Yesterday, McKinsey and Co. released A Tool Kit to Close California’s Housing Gap, which offers its take on California’s housing crisis. It was a focal point of a session I attended at yesterday’s Milken Institute California Summit, moderated by none other than Jonathan Wotzel, director of the McKinsey Global Institute. MicKinsey’s conclusion: California doesn't have enough housing. How’s that for a news flash? 
 
Perhaps the only thing new about the report was its audience.The people who pay attention to McKinsey (who are much the same people that attend Milken Institute events) are probably different from those who usually pay attention to government reports. And they wear more expensive suits. 
 
I approach that with explicit sarcasm because, of course, every planner (and developer) in California already knows this. So does nearly every renter and every homebuyer in the sub-$5 million market. The crisis has been studied and described by nearly every major university in the state and acknowledged by nearly every major think tank and nonprofit that deals in land use. The Legislative Analysts Office put out two major reports last year. 
 
What’s been missing, in many cases, is political will and, let’s face it, political leadership. While majors like Los Angeles’s Eric Garcetti and Oakland’s Libby Schaff have forcefully called for more housing, leaders in many other cities are acting like they hope the whole thing will just go away. Fortunately, that kind of willful ignorance is getting increasingly difficult to pull off. 

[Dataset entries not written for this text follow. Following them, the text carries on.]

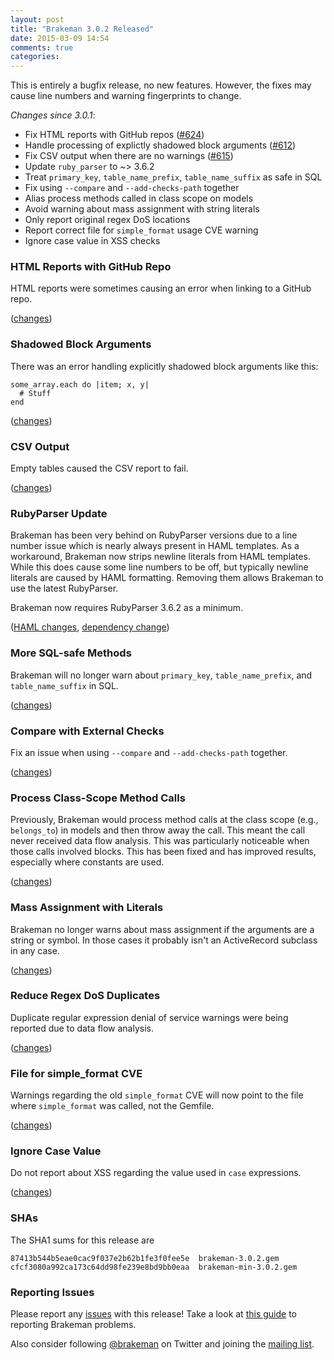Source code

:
 ```yaml
---
layout: post
title: "Brakeman 3.0.2 Released"
date: 2015-03-09 14:54
comments: true
categories: 
---
```


This is entirely a bugfix release, no new features. However, the fixes may cause line numbers and warning fingerprints to change.

*Changes since 3.0.1*:

* Fix HTML reports with GitHub repos ([#624](https://github.com/presidentbeef/brakeman/issues/624))
* Handle processing of explictly shadowed block arguments ([#612](https://github.com/presidentbeef/brakeman/issues/612))
* Fix CSV output when there are no warnings ([#615](https://github.com/presidentbeef/brakeman/issues/615))
* Update `ruby_parser` to ~> 3.6.2
* Treat `primary_key`, `table_name_prefix`, `table_name_suffix` as safe in SQL
* Fix using `--compare` and `--add-checks-path` together
* Alias process methods called in class scope on models
* Avoid warning about mass assignment with string literals
* Only report original regex DoS locations
* Report correct file for `simple_format` usage CVE warning
* Ignore case value in XSS checks

### HTML Reports with GitHub Repo

HTML reports were sometimes causing an error when linking to a GitHub repo.

([changes](https://github.com/presidentbeef/brakeman/pull/625))

### Shadowed Block Arguments

There was an error handling explicitly shadowed block arguments like this:

    some_array.each do |item; x, y|
      # Stuff
    end

([changes](https://github.com/presidentbeef/brakeman/pull/613))

### CSV Output

Empty tables caused the CSV report to fail.

([changes](https://github.com/presidentbeef/brakeman/pull/616))

### RubyParser Update

Brakeman has been very behind on RubyParser versions due to a line number issue which is nearly always present in HAML templates. As a workaround, Brakeman now strips newline literals from HAML templates. While this does cause some line numbers to be off, but typically newline literals are caused by HAML formatting. Removing them allows Brakeman to use the latest RubyParser.

Brakeman now requires RubyParser 3.6.2 as a minimum. 

([HAML changes](https://github.com/presidentbeef/brakeman/pull/620), [dependency change](https://github.com/presidentbeef/brakeman/pull/621))

### More SQL-safe Methods

Brakeman will no longer warn about `primary_key`, `table_name_prefix`, and `table_name_suffix` in SQL.

([changes](https://github.com/presidentbeef/brakeman/pull/635))

### Compare with External Checks

Fix an issue when using `--compare` and `--add-checks-path` together.

([changes](https://github.com/presidentbeef/brakeman/pull/635))

### Process Class-Scope Method Calls

Previously, Brakeman would process method calls at the class scope (e.g., `belongs_to`) in models and then throw away the call. This meant the call never received data flow analysis. This was particularly noticeable when those calls involved blocks. This has been fixed and has improved results, especially where constants are used.

([changes](https://github.com/presidentbeef/brakeman/pull/634))

### Mass Assignment with Literals

Brakeman no longer warns about mass assignment if the arguments are a string or symbol. In those cases it probably isn't an ActiveRecord subclass in any case.

([changes](https://github.com/presidentbeef/brakeman/pull/631))

### Reduce Regex DoS Duplicates

Duplicate regular expression denial of service warnings were being reported due to data flow analysis.

([changes](https://github.com/presidentbeef/brakeman/pull/627))

### File for simple_format CVE

Warnings regarding the old `simple_format` CVE will now point to the file where `simple_format` was called, not the Gemfile.

([changes](https://github.com/presidentbeef/brakeman/pull/623/files))

### Ignore Case Value

Do not report about XSS regarding the value used in `case` expressions.

([changes](https://github.com/presidentbeef/brakeman/pull/619))

### SHAs

The SHA1 sums for this release are

    87413b544b5eae0cac9f037e2b62b1fe3f0fee5e  brakeman-3.0.2.gem
    cfcf3080a992ca173c64dd98fe239e8bd9bb0eaa  brakeman-min-3.0.2.gem

### Reporting Issues

Please report any [issues](https://github.com/presidentbeef/brakeman/issues) with this release! Take a look at [this guide](https://github.com/presidentbeef/brakeman/wiki/How-to-Report-a-Brakeman-Issue) to reporting Brakeman problems.

Also consider following [@brakeman](https://twitter.com/brakeman) on Twitter and joining the [mailing list](http://brakemanscanner.org/contact/).
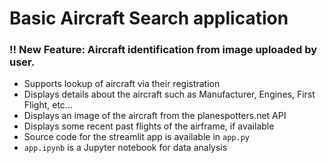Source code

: # Basic Aircraft Search application
### !! New Feature: Aircraft identification from image uploaded by user.
- Supports lookup of aircraft via their registration
- Displays details about the aircraft such as Manufacturer, Engines, First Flight, etc...
- Displays an image of the aircraft from the planespotters.net API
- Displays some recent past flights of the airframe, if available
- Source code for the streamlit app is available in ```app.py```
- ```app.ipynb``` is a Jupyter notebook for data analysis
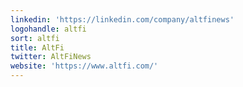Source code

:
 ```yaml
---
linkedin: 'https://linkedin.com/company/altfinews'
logohandle: altfi
sort: altfi
title: AltFi
twitter: AltFiNews
website: 'https://www.altfi.com/'
---
```

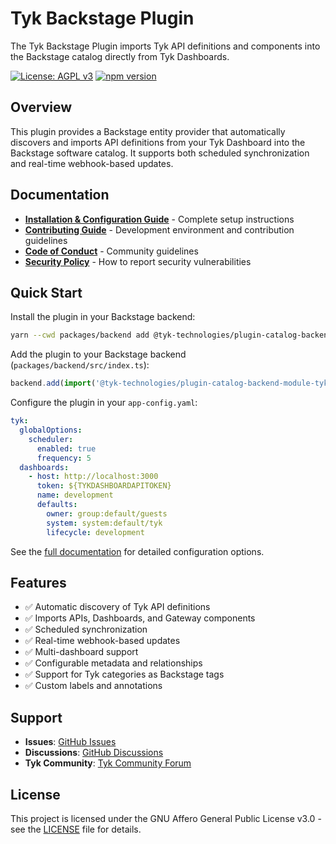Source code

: # Tyk Backstage Plugin

The Tyk Backstage Plugin imports Tyk API definitions and components into the Backstage catalog directly from Tyk Dashboards.

[![License: AGPL v3](https://img.shields.io/badge/License-AGPL_v3-blue.svg)](https://www.gnu.org/licenses/agpl-3.0)
[![npm version](https://badge.fury.io/js/@tyk-technologies%2Fplugin-catalog-backend-module-tyk.svg)](https://www.npmjs.com/package/@tyk-technologies/plugin-catalog-backend-module-tyk)

## Overview

This plugin provides a Backstage entity provider that automatically discovers and imports API definitions from your Tyk Dashboard into the Backstage software catalog. It supports both scheduled synchronization and real-time webhook-based updates.

## Documentation

- **[Installation & Configuration Guide](plugins/catalog-backend-module-tyk/README.md)** - Complete setup instructions
- **[Contributing Guide](CONTRIBUTING.md)** - Development environment and contribution guidelines
- **[Code of Conduct](CODE_OF_CONDUCT.md)** - Community guidelines
- **[Security Policy](SECURITY.md)** - How to report security vulnerabilities

## Quick Start

Install the plugin in your Backstage backend:

```bash
yarn --cwd packages/backend add @tyk-technologies/plugin-catalog-backend-module-tyk
```

Add the plugin to your Backstage backend (`packages/backend/src/index.ts`):

```typescript
backend.add(import('@tyk-technologies/plugin-catalog-backend-module-tyk/alpha'));
```

Configure the plugin in your `app-config.yaml`:

```yaml
tyk:
  globalOptions:
    scheduler:
      enabled: true
      frequency: 5
  dashboards:
    - host: http://localhost:3000
      token: ${TYKDASHBOARDAPITOKEN}
      name: development
      defaults:
        owner: group:default/guests
        system: system:default/tyk
        lifecycle: development
```

See the [full documentation](plugins/catalog-backend-module-tyk/README.md) for detailed configuration options.

## Features

- ✅ Automatic discovery of Tyk API definitions
- ✅ Imports APIs, Dashboards, and Gateway components
- ✅ Scheduled synchronization
- ✅ Real-time webhook-based updates
- ✅ Multi-dashboard support
- ✅ Configurable metadata and relationships
- ✅ Support for Tyk categories as Backstage tags
- ✅ Custom labels and annotations

## Support

- **Issues**: [GitHub Issues](https://github.com/TykTechnologies/backstage-plugin-tyk/issues)
- **Discussions**: [GitHub Discussions](https://github.com/TykTechnologies/backstage-plugin-tyk/discussions)
- **Tyk Community**: [Tyk Community Forum](https://community.tyk.io/)

## License

This project is licensed under the GNU Affero General Public License v3.0 - see the [LICENSE](LICENSE) file for details.
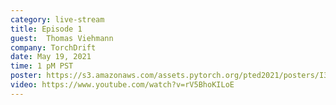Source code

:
 ```yaml
---
category: live-stream
title: Episode 1
guest:  Thomas Viehmann
company: TorchDrift
date: May 19, 2021
time: 1 pM PST
poster: https://s3.amazonaws.com/assets.pytorch.org/pted2021/posters/I3.png
video: https://www.youtube.com/watch?v=rV5BhoKILoE
---
```

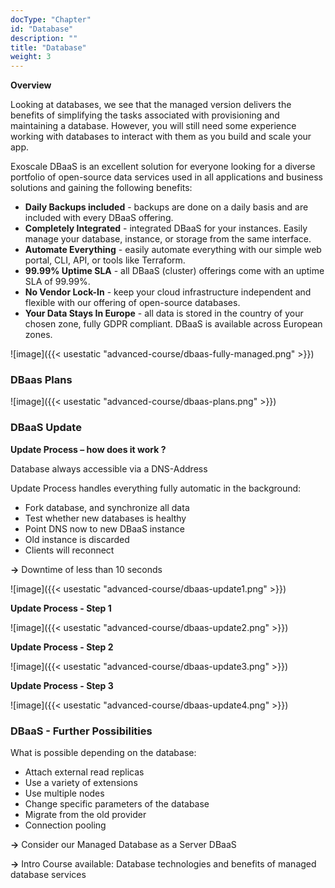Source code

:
 ```yaml
---
docType: "Chapter"
id: "Database"
description: ""
title: "Database"
weight: 3
---
```


**Overview**

Looking at databases, we see that the managed version delivers the benefits of simplifying the tasks associated with provisioning and maintaining a database. However, you will still need some experience working with databases to interact with them as you build and scale your app.

Exoscale DBaaS is an excellent solution for everyone looking for a diverse portfolio of open-source data services used in all applications and business solutions and gaining the following benefits:

- **Daily Backups included** - backups are done on a daily basis and are included with every DBaaS offering.
- **Completely Integrated** - integrated DBaaS for your instances. Easily manage your database, instance, or storage from the same interface.
- **Automate Everything** - easily automate everything with our simple web portal, CLI, API, or tools like Terraform.
- **99.99% Uptime SLA** - all DBaaS (cluster) offerings come with an uptime SLA of 99.99%.
- **No Vendor Lock-In** - keep your cloud infrastructure independent and flexible with our offering of open-source databases.
- **Your Data Stays In Europe** - all data is stored in the country of your chosen zone, fully GDPR compliant. DBaaS is available across European zones.

![image]({{< usestatic "advanced-course/dbaas-fully-managed.png" >}})

### **DBaas Plans**

![image]({{< usestatic "advanced-course/dbaas-plans.png" >}})

### **DBaaS Update**
**Update Process – how does it work ?**

Database always accessible via a DNS-Address

Update Process handles everything fully automatic in the background:

- Fork database, and synchronize all data
- Test whether new databases is healthy
- Point DNS now to new DBaaS instance
- Old instance is discarded
- Clients will reconnect

**->** Downtime of less than 10 seconds

![image]({{< usestatic "advanced-course/dbaas-update1.png" >}})

**Update Process - Step 1**

![image]({{< usestatic "advanced-course/dbaas-update2.png" >}})

**Update Process - Step 2**

![image]({{< usestatic "advanced-course/dbaas-update3.png" >}})

**Update Process - Step 3**

![image]({{< usestatic "advanced-course/dbaas-update4.png" >}})

### **DBaaS - Further Possibilities**

What is possible depending on the database:

- Attach external read replicas
- Use a variety of extensions
- Use multiple nodes
- Change specific parameters of the database
- Migrate from the old provider
- Connection pooling

**->** Consider our Managed Database as a Server DBaaS

**->** Intro Course available: Database technologies and benefits of managed database services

The panelists at the summit offered anecdotes and analysis — much of it excellent -- that would sound like old hat to most planners. To folks who haven’t considered the housing crisis and especially the influence of anti-growth stakeholders, it must have been terrifying. 
  • Scott Laurie of the Olson Co. described the woes of a developer. He described a 58-unit by-right project in the City of Orange that, though it conformed to the zoning code, got cut in half because of the objections of a single neighbor. Then there’s a project on the San Gabriel-Rosemead border. The Rosemead City Council told him up-front that it would nix its portion of the project if a single constituent objected to it. Guess what happened there.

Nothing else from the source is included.